Born (1916-04-10)April 10, 1916
Died February 14, 2002(2002-02-14) (aged 85)
Oakland, California
pneumonia
Nationality British
Fields prehistoric Africa
Institutions University of California, Berkeley
Alma mater Christ's College, Cambridge
Notable awards Gold Medal of the Archaeological Institute of America (1988)

John Desmond Clark (more commonly J. Desmond Clark, April 10, 1916 – February 14, 2002) was a British archaeologist noted particularly for his work on prehistoric Africa.

Educated at Monkton Combe School near Bath, J. Desmond Clark graduated with a B.A. from Christ's College, Cambridge.

Clark became the curator of Northern Rhodesia's Livingstone Memorial Museum in 1937. A year later Clark married Betty Baume, who would accompany him on a number of expeditions throughout his life. Clark served in the military during World War II as well as carrying out archaeological fieldwork in the Horn of Africa. Following the war, he returned to Cambridge, completing his Ph.D. in 1947.

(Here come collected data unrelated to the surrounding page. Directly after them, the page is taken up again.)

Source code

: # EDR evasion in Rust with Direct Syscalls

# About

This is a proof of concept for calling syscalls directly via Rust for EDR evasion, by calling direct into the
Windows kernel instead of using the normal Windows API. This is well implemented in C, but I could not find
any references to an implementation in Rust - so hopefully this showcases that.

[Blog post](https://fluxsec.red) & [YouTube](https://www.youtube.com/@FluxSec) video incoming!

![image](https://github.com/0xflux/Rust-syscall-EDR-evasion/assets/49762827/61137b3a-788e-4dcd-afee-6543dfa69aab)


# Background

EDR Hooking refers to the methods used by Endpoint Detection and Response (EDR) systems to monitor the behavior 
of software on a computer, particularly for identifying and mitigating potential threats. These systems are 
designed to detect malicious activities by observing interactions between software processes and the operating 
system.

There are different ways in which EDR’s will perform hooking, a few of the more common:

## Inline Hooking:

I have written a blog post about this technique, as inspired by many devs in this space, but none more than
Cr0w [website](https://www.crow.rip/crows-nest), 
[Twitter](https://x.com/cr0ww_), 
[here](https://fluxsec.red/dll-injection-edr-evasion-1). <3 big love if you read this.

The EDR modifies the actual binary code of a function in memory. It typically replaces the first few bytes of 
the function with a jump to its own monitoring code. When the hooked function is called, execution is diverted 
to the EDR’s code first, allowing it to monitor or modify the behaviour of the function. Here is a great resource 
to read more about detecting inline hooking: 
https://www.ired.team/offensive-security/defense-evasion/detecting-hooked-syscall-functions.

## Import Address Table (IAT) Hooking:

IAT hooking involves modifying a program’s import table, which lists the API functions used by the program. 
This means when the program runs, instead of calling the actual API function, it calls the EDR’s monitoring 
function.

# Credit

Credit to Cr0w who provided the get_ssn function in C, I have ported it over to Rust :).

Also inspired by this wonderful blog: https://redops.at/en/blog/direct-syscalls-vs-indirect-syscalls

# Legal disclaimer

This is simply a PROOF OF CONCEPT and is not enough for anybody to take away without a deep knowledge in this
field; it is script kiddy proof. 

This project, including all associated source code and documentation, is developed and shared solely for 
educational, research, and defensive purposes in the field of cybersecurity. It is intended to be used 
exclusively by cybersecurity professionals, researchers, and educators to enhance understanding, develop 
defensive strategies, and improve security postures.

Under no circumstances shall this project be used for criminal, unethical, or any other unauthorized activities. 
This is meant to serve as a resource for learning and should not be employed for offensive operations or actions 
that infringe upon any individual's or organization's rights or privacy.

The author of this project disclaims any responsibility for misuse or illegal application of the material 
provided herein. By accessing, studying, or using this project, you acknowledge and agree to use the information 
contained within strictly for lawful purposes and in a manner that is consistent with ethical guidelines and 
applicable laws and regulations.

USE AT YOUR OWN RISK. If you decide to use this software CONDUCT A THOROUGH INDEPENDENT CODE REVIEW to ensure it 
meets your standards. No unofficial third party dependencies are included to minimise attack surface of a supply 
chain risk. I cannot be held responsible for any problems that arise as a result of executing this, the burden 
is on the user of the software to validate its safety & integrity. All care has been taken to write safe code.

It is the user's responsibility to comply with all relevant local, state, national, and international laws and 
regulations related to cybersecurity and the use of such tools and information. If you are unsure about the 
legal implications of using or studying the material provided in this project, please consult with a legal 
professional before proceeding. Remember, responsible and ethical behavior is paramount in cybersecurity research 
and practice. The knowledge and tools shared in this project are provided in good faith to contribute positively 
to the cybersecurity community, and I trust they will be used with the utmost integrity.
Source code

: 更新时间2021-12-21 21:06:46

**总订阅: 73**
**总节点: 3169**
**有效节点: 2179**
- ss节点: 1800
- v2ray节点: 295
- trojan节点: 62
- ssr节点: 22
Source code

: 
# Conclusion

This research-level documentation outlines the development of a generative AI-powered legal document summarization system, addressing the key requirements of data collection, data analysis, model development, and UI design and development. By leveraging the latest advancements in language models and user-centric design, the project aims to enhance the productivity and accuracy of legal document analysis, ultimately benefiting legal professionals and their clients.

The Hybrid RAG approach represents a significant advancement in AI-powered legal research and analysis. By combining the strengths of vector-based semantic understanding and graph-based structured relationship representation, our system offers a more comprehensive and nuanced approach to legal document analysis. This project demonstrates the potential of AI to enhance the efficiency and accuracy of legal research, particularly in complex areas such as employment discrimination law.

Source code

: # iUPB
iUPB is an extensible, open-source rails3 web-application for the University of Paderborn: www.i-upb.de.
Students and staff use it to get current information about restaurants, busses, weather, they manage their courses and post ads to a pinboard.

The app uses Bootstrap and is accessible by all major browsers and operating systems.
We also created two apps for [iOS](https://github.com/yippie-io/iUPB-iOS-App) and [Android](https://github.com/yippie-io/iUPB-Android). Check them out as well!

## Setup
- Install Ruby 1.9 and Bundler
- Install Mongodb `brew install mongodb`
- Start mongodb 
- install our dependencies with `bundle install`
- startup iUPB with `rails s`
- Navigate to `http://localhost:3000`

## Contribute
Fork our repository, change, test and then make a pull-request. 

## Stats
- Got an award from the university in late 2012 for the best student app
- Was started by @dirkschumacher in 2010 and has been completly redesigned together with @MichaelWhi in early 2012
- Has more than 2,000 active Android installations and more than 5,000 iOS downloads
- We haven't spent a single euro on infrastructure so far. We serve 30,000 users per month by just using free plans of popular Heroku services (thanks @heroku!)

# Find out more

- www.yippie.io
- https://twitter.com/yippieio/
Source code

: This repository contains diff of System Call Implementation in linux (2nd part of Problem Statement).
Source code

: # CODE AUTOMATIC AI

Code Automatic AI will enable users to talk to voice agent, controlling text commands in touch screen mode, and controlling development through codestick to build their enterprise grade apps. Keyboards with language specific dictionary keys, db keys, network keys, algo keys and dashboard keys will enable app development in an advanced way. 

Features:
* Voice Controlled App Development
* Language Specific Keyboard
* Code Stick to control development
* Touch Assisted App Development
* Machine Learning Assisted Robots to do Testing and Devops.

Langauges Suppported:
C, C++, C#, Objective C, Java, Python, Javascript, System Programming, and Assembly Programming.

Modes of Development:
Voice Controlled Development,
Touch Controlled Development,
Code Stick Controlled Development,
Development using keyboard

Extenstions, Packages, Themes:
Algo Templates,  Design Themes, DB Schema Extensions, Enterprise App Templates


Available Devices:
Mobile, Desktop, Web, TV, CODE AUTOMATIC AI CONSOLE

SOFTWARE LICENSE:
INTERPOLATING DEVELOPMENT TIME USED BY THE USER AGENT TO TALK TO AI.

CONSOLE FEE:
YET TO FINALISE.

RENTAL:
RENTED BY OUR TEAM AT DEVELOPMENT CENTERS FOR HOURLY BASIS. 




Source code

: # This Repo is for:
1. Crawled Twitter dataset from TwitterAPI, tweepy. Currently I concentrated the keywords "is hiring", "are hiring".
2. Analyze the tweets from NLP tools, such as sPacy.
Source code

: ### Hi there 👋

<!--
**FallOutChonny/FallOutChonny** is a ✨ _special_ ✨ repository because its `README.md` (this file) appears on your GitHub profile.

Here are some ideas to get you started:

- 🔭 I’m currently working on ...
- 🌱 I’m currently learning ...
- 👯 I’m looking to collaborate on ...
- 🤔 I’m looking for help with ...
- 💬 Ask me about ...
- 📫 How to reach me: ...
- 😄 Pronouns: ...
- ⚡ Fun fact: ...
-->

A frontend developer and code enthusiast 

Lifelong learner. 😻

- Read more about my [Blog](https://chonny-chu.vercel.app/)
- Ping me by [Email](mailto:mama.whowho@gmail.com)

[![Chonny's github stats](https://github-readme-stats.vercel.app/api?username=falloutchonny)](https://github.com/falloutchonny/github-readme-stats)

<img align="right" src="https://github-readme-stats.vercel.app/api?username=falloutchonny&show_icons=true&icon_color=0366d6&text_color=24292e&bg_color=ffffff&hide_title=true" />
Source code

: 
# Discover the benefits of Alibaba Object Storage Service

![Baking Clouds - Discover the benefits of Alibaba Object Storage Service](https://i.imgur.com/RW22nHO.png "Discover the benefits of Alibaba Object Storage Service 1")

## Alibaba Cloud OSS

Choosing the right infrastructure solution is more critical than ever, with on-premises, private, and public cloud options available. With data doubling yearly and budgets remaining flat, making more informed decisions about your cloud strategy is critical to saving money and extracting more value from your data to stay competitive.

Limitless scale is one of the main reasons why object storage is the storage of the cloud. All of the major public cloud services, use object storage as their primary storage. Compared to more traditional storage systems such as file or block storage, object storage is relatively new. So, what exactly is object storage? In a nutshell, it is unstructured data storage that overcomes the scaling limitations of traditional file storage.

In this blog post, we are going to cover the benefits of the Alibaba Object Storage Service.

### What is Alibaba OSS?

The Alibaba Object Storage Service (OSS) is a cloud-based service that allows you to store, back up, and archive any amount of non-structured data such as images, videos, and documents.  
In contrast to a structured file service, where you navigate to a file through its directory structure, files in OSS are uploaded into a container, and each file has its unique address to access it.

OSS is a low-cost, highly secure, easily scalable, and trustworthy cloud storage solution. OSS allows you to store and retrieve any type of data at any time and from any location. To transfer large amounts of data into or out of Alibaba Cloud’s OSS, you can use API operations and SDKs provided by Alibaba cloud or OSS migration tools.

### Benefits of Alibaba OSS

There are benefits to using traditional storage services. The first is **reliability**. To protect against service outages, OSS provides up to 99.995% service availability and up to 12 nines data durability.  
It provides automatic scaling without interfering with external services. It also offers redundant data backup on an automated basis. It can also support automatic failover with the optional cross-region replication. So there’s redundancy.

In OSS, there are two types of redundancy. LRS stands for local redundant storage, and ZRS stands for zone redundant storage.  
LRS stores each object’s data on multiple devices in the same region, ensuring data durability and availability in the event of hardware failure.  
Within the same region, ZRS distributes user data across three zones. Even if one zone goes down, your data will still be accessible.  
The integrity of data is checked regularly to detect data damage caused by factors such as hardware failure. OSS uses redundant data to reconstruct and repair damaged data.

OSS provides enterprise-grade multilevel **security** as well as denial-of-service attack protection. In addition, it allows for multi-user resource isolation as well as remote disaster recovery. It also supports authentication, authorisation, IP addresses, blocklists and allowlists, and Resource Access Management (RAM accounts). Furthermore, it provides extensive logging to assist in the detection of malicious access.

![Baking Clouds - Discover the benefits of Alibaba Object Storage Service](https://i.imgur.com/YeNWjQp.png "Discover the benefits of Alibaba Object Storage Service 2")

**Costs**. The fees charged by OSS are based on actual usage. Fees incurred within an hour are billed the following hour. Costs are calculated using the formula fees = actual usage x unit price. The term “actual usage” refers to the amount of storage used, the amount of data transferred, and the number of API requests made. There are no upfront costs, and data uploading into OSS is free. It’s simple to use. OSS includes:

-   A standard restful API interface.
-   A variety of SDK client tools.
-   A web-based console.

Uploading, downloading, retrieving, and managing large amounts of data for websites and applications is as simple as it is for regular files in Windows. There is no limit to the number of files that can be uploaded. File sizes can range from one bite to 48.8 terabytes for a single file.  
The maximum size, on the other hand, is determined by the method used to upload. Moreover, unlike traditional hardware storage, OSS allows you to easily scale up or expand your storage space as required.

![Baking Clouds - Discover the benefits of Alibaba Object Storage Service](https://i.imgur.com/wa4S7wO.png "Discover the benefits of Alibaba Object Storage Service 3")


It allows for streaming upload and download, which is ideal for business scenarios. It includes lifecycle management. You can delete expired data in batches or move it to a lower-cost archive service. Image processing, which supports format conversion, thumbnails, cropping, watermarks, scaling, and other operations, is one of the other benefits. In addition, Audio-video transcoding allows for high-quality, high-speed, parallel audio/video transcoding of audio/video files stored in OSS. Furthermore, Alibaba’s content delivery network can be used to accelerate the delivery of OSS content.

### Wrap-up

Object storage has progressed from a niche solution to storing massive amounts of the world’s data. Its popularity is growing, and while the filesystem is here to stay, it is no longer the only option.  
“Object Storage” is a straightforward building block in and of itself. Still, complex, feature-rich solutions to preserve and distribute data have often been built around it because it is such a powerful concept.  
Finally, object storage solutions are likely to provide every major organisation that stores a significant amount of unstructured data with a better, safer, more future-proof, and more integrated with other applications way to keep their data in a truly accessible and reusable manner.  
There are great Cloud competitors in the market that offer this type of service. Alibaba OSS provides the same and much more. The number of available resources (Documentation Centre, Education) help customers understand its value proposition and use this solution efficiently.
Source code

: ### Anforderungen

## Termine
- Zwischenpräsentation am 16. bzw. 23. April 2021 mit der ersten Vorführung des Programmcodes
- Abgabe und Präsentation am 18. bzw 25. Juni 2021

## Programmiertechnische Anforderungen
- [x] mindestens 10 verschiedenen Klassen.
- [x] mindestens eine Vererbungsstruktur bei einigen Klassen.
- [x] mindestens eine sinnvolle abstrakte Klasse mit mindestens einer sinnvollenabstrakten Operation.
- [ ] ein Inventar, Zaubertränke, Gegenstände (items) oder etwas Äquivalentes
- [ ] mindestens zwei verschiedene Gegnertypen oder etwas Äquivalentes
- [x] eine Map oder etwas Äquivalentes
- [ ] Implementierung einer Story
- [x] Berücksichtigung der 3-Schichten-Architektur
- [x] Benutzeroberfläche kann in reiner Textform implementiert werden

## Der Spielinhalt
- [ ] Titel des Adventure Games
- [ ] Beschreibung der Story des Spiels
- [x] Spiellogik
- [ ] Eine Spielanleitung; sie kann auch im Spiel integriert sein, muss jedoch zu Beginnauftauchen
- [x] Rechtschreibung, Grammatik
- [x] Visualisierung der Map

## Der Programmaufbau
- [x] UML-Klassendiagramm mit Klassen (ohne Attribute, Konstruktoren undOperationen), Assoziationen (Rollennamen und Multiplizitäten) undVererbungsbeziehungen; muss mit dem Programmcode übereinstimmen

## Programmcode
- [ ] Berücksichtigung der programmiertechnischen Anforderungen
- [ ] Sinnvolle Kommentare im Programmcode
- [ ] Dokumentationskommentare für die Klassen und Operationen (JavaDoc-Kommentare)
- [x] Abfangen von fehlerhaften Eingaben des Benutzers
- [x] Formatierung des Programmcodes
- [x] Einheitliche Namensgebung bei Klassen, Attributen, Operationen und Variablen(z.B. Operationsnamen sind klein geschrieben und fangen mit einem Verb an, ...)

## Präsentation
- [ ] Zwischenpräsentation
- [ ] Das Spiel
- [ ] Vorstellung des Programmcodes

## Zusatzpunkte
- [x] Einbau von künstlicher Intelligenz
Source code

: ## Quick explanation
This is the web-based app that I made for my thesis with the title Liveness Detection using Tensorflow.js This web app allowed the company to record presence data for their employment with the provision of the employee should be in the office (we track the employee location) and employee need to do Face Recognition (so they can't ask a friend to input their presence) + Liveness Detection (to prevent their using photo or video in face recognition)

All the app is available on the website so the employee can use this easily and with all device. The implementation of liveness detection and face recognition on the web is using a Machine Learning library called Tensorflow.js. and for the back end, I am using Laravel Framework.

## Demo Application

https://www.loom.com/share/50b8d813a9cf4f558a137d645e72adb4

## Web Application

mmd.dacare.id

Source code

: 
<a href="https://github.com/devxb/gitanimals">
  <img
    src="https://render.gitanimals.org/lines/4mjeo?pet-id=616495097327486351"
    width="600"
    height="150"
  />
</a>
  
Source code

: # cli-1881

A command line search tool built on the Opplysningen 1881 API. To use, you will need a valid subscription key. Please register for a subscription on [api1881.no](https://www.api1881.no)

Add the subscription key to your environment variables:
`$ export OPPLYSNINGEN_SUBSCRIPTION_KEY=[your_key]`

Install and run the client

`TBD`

Clark then returned to Northern Rhodesia to serve once more as the Museum's director. In 1953, Clark ordered an excavation at Kalambo Falls, a 235m high, single-drop waterfall at the southeast end of Lake Tanganyika, on what is now the border between Zambia and Tanzania. The site would eventually emerge as one of the most important archaeological finds of the twentieth century, providing a record of more than two hundred and fifty thousand years of human history. To date, artifacts of Acheulean, Sangoan, Lupemban, Magosian, Wilton, and Bantu cultures have all been found at the falls. Clark also undertook significant fieldwork in Ethiopia, Somalia, Malawi, Angola, and Niger, some of which led him to collaborate with Louis and Mary Leakey.